Records supplied —
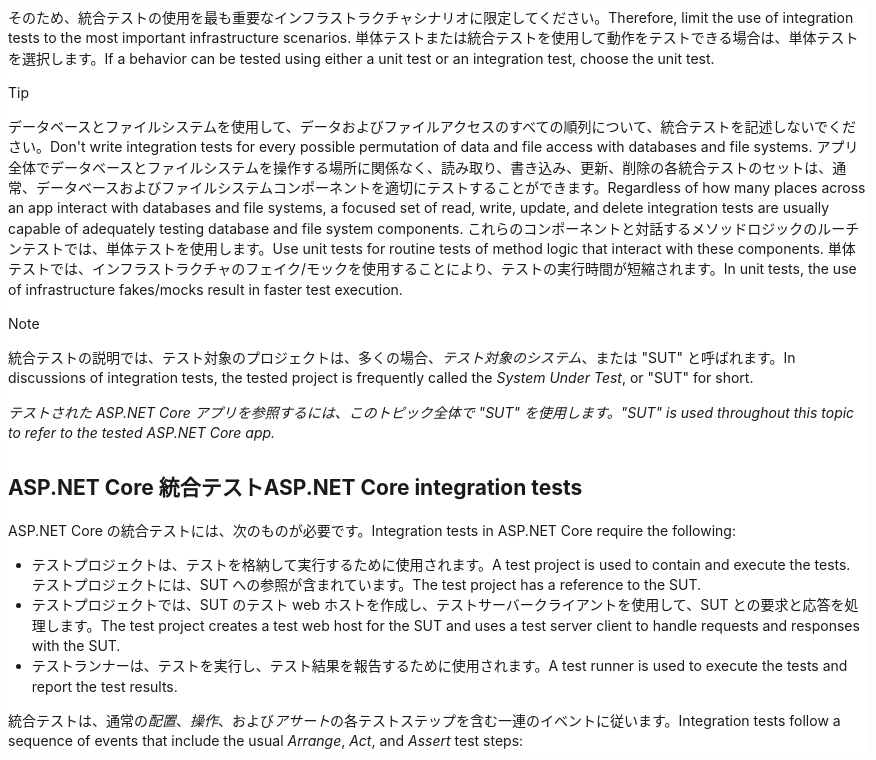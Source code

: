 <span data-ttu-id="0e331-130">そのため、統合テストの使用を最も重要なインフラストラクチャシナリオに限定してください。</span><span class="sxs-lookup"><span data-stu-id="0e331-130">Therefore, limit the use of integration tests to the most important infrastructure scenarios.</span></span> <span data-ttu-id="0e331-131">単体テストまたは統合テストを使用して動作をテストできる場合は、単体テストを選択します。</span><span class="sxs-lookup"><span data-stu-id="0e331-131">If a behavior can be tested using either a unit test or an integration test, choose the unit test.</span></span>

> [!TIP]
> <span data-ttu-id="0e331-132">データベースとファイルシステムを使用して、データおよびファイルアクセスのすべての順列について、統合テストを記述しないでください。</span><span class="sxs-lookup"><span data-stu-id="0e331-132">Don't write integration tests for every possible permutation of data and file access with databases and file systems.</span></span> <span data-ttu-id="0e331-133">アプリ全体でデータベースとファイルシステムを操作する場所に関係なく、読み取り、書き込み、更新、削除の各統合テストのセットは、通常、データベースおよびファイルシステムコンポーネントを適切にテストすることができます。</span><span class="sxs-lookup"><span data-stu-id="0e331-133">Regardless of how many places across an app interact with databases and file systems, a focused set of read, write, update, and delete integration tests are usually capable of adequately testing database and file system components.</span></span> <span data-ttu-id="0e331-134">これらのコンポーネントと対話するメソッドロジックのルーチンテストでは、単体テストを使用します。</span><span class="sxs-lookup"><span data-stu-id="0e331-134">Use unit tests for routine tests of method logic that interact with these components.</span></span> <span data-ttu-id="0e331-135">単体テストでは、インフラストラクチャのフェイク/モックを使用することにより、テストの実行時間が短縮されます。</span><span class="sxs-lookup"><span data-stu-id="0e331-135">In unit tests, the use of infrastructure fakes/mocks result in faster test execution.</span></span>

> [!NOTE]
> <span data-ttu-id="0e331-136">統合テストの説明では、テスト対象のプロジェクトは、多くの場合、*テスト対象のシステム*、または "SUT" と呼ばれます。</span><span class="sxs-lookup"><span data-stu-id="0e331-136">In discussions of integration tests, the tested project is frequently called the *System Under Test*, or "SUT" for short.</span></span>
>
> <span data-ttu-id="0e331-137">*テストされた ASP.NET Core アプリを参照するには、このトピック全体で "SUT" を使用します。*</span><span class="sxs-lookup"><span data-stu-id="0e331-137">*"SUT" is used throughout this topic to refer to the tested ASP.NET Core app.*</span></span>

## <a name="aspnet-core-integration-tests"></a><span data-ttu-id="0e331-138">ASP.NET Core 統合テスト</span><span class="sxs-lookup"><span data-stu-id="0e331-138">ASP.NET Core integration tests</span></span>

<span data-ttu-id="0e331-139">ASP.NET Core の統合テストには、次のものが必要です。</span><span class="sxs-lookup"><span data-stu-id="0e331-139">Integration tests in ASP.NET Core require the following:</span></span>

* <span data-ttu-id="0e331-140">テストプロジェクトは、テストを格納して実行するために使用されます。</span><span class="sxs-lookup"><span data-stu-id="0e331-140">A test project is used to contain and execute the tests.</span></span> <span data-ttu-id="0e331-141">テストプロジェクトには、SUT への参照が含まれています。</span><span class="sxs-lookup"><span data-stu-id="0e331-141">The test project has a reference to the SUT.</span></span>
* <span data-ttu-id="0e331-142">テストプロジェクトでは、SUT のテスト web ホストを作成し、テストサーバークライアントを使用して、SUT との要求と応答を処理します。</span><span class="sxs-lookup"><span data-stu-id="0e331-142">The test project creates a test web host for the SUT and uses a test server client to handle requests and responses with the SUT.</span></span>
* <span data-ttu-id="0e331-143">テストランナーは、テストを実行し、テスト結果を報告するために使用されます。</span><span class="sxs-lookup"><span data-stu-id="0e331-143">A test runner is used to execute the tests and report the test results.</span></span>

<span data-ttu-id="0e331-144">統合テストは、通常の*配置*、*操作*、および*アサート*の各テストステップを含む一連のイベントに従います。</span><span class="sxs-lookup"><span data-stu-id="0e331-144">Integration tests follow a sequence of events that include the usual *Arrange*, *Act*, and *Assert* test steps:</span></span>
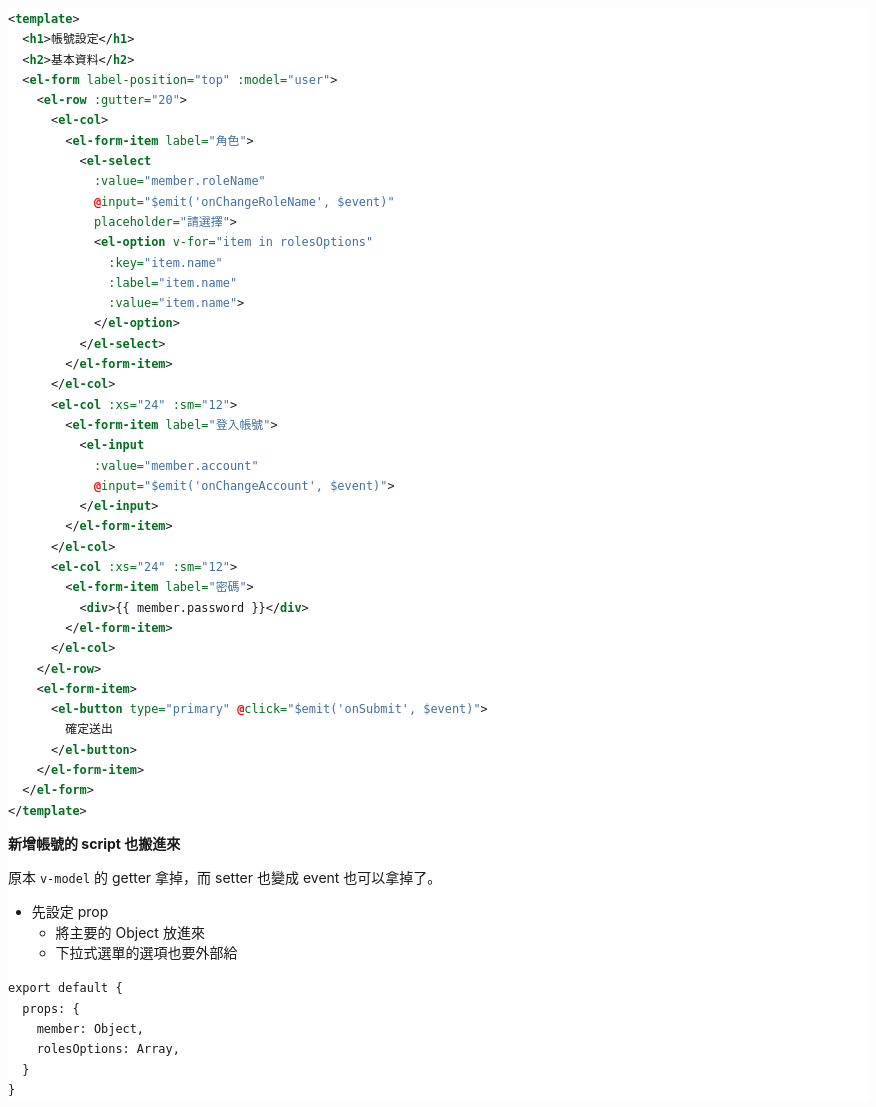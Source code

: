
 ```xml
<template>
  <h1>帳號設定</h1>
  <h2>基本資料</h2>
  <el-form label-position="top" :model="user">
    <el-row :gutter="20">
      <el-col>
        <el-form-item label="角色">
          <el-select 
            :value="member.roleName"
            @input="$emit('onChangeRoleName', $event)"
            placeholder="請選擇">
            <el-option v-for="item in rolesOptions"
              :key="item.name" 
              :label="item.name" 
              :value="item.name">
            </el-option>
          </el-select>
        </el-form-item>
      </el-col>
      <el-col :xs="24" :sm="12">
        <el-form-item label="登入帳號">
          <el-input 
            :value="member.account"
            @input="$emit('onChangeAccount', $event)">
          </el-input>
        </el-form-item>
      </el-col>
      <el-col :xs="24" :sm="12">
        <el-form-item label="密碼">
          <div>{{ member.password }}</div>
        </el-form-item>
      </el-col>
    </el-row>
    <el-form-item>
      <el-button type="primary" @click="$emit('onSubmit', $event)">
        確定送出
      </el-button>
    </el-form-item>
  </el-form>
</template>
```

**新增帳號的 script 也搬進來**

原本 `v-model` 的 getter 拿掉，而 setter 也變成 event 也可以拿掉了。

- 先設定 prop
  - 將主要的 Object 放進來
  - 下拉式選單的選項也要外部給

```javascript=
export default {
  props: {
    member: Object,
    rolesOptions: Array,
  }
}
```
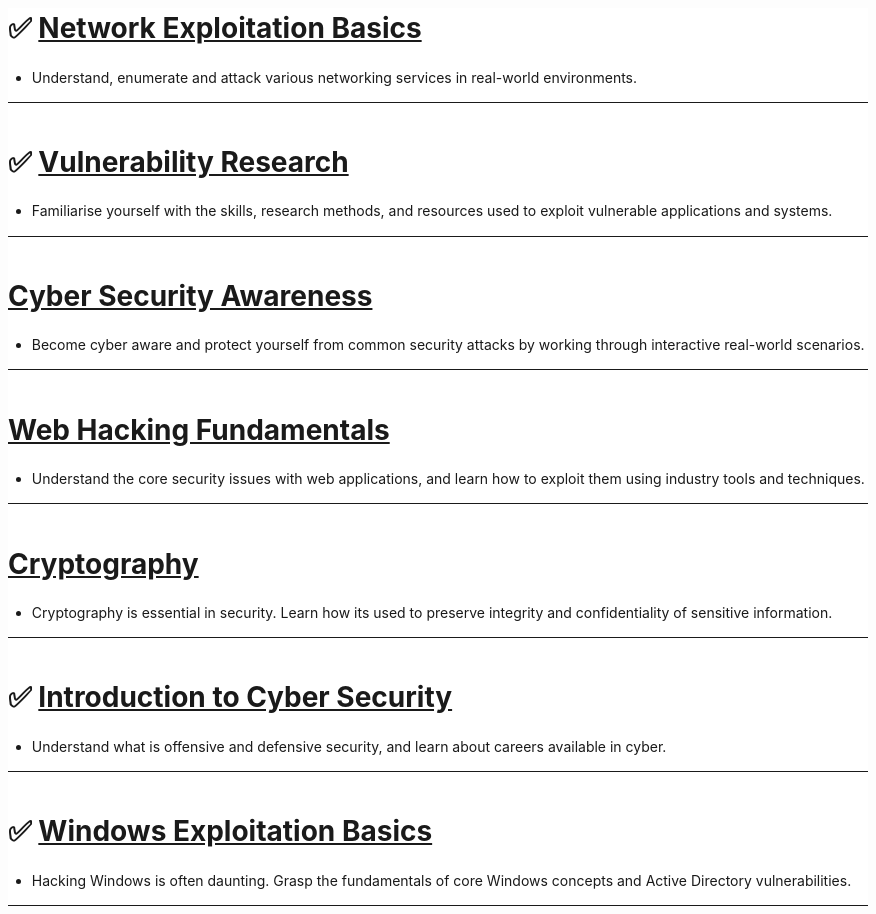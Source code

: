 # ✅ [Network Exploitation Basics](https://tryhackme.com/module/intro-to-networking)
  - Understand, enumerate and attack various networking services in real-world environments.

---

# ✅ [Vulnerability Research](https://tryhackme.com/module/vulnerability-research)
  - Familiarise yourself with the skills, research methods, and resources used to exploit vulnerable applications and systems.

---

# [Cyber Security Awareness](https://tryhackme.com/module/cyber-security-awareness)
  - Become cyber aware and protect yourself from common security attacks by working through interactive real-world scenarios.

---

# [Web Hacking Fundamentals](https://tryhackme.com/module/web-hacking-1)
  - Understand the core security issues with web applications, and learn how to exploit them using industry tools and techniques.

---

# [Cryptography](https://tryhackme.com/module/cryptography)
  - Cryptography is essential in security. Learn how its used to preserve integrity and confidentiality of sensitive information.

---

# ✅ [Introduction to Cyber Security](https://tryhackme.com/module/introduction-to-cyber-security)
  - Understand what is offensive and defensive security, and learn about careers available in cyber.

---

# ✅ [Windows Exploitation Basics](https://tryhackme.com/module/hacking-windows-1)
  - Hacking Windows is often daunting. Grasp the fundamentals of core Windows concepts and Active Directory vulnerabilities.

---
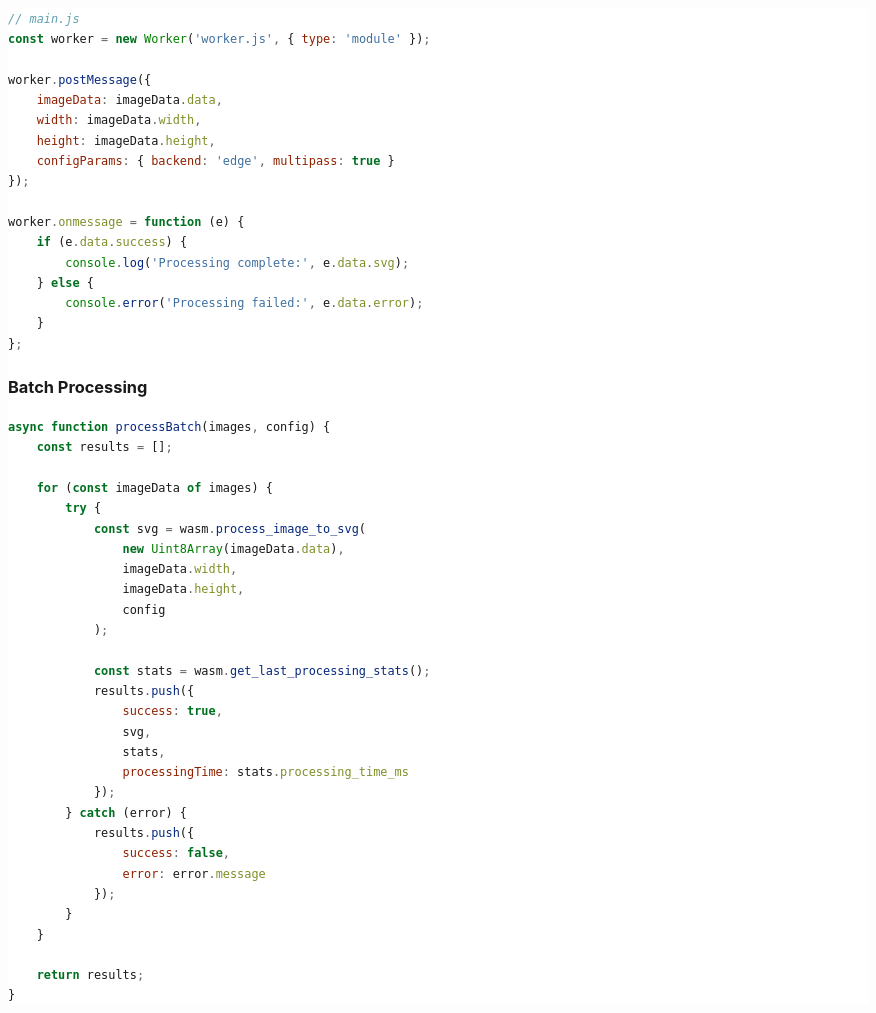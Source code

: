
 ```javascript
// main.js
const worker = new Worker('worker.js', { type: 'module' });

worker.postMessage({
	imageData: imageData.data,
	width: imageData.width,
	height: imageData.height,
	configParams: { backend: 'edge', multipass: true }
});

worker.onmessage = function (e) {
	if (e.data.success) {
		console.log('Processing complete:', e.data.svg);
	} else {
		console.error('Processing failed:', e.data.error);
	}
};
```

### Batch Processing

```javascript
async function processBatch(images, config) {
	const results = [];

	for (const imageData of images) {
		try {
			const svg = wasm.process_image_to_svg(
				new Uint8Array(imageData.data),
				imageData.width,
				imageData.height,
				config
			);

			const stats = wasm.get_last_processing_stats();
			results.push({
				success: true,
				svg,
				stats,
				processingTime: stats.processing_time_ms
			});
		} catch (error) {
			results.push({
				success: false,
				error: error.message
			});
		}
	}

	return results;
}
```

Your objective —
If an entry contains a picture, omit it; restate everything else word for word.

Answer below —
Source code

: <span data-ttu-id="0e331-130">そのため、統合テストの使用を最も重要なインフラストラクチャシナリオに限定してください。</span><span class="sxs-lookup"><span data-stu-id="0e331-130">Therefore, limit the use of integration tests to the most important infrastructure scenarios.</span></span> <span data-ttu-id="0e331-131">単体テストまたは統合テストを使用して動作をテストできる場合は、単体テストを選択します。</span><span class="sxs-lookup"><span data-stu-id="0e331-131">If a behavior can be tested using either a unit test or an integration test, choose the unit test.</span></span>

> [!TIP]
> <span data-ttu-id="0e331-132">データベースとファイルシステムを使用して、データおよびファイルアクセスのすべての順列について、統合テストを記述しないでください。</span><span class="sxs-lookup"><span data-stu-id="0e331-132">Don't write integration tests for every possible permutation of data and file access with databases and file systems.</span></span> <span data-ttu-id="0e331-133">アプリ全体でデータベースとファイルシステムを操作する場所に関係なく、読み取り、書き込み、更新、削除の各統合テストのセットは、通常、データベースおよびファイルシステムコンポーネントを適切にテストすることができます。</span><span class="sxs-lookup"><span data-stu-id="0e331-133">Regardless of how many places across an app interact with databases and file systems, a focused set of read, write, update, and delete integration tests are usually capable of adequately testing database and file system components.</span></span> <span data-ttu-id="0e331-134">これらのコンポーネントと対話するメソッドロジックのルーチンテストでは、単体テストを使用します。</span><span class="sxs-lookup"><span data-stu-id="0e331-134">Use unit tests for routine tests of method logic that interact with these components.</span></span> <span data-ttu-id="0e331-135">単体テストでは、インフラストラクチャのフェイク/モックを使用することにより、テストの実行時間が短縮されます。</span><span class="sxs-lookup"><span data-stu-id="0e331-135">In unit tests, the use of infrastructure fakes/mocks result in faster test execution.</span></span>

> [!NOTE]
> <span data-ttu-id="0e331-136">統合テストの説明では、テスト対象のプロジェクトは、多くの場合、*テスト対象のシステム*、または "SUT" と呼ばれます。</span><span class="sxs-lookup"><span data-stu-id="0e331-136">In discussions of integration tests, the tested project is frequently called the *System Under Test*, or "SUT" for short.</span></span>
>
> <span data-ttu-id="0e331-137">*テストされた ASP.NET Core アプリを参照するには、このトピック全体で "SUT" を使用します。*</span><span class="sxs-lookup"><span data-stu-id="0e331-137">*"SUT" is used throughout this topic to refer to the tested ASP.NET Core app.*</span></span>

## <a name="aspnet-core-integration-tests"></a><span data-ttu-id="0e331-138">ASP.NET Core 統合テスト</span><span class="sxs-lookup"><span data-stu-id="0e331-138">ASP.NET Core integration tests</span></span>

<span data-ttu-id="0e331-139">ASP.NET Core の統合テストには、次のものが必要です。</span><span class="sxs-lookup"><span data-stu-id="0e331-139">Integration tests in ASP.NET Core require the following:</span></span>

* <span data-ttu-id="0e331-140">テストプロジェクトは、テストを格納して実行するために使用されます。</span><span class="sxs-lookup"><span data-stu-id="0e331-140">A test project is used to contain and execute the tests.</span></span> <span data-ttu-id="0e331-141">テストプロジェクトには、SUT への参照が含まれています。</span><span class="sxs-lookup"><span data-stu-id="0e331-141">The test project has a reference to the SUT.</span></span>
* <span data-ttu-id="0e331-142">テストプロジェクトでは、SUT のテスト web ホストを作成し、テストサーバークライアントを使用して、SUT との要求と応答を処理します。</span><span class="sxs-lookup"><span data-stu-id="0e331-142">The test project creates a test web host for the SUT and uses a test server client to handle requests and responses with the SUT.</span></span>
* <span data-ttu-id="0e331-143">テストランナーは、テストを実行し、テスト結果を報告するために使用されます。</span><span class="sxs-lookup"><span data-stu-id="0e331-143">A test runner is used to execute the tests and report the test results.</span></span>

<span data-ttu-id="0e331-144">統合テストは、通常の*配置*、*操作*、および*アサート*の各テストステップを含む一連のイベントに従います。</span><span class="sxs-lookup"><span data-stu-id="0e331-144">Integration tests follow a sequence of events that include the usual *Arrange*, *Act*, and *Assert* test steps:</span></span>
Source code

:
 ```xml
<template>
  <h1>帳號設定</h1>
  <h2>基本資料</h2>
  <el-form label-position="top" :model="user">
    <el-row :gutter="20">
      <el-col>
        <el-form-item label="角色">
          <el-select 
            :value="member.roleName"
            @input="$emit('onChangeRoleName', $event)"
            placeholder="請選擇">
            <el-option v-for="item in rolesOptions"
              :key="item.name" 
              :label="item.name" 
              :value="item.name">
            </el-option>
          </el-select>
        </el-form-item>
      </el-col>
      <el-col :xs="24" :sm="12">
        <el-form-item label="登入帳號">
          <el-input 
            :value="member.account"
            @input="$emit('onChangeAccount', $event)">
          </el-input>
        </el-form-item>
      </el-col>
      <el-col :xs="24" :sm="12">
        <el-form-item label="密碼">
          <div>{{ member.password }}</div>
        </el-form-item>
      </el-col>
    </el-row>
    <el-form-item>
      <el-button type="primary" @click="$emit('onSubmit', $event)">
        確定送出
      </el-button>
    </el-form-item>
  </el-form>
</template>
```

**新增帳號的 script 也搬進來**

原本 `v-model` 的 getter 拿掉，而 setter 也變成 event 也可以拿掉了。

- 先設定 prop
  - 將主要的 Object 放進來
  - 下拉式選單的選項也要外部給

```javascript=
export default {
  props: {
    member: Object,
    rolesOptions: Array,
  }
}
```
Source code

: # ✅ [Network Exploitation Basics](https://tryhackme.com/module/intro-to-networking)
  - Understand, enumerate and attack various networking services in real-world environments.

---

# ✅ [Vulnerability Research](https://tryhackme.com/module/vulnerability-research)
  - Familiarise yourself with the skills, research methods, and resources used to exploit vulnerable applications and systems.

---

# [Cyber Security Awareness](https://tryhackme.com/module/cyber-security-awareness)
  - Become cyber aware and protect yourself from common security attacks by working through interactive real-world scenarios.

---

# [Web Hacking Fundamentals](https://tryhackme.com/module/web-hacking-1)
  - Understand the core security issues with web applications, and learn how to exploit them using industry tools and techniques.

---

# [Cryptography](https://tryhackme.com/module/cryptography)
  - Cryptography is essential in security. Learn how its used to preserve integrity and confidentiality of sensitive information.

---

# ✅ [Introduction to Cyber Security](https://tryhackme.com/module/introduction-to-cyber-security)
  - Understand what is offensive and defensive security, and learn about careers available in cyber.

---

# ✅ [Windows Exploitation Basics](https://tryhackme.com/module/hacking-windows-1)
  - Hacking Windows is often daunting. Grasp the fundamentals of core Windows concepts and Active Directory vulnerabilities.

---
Source code

:
 ```javascript
// main.js
const worker = new Worker('worker.js', { type: 'module' });

worker.postMessage({
	imageData: imageData.data,
	width: imageData.width,
	height: imageData.height,
	configParams: { backend: 'edge', multipass: true }
});

worker.onmessage = function (e) {
	if (e.data.success) {
		console.log('Processing complete:', e.data.svg);
	} else {
		console.error('Processing failed:', e.data.error);
	}
};
```

### Batch Processing

```javascript
async function processBatch(images, config) {
	const results = [];

	for (const imageData of images) {
		try {
			const svg = wasm.process_image_to_svg(
				new Uint8Array(imageData.data),
				imageData.width,
				imageData.height,
				config
			);

			const stats = wasm.get_last_processing_stats();
			results.push({
				success: true,
				svg,
				stats,
				processingTime: stats.processing_time_ms
			});
		} catch (error) {
			results.push({
				success: false,
				error: error.message
			});
		}
	}

	return results;
}
```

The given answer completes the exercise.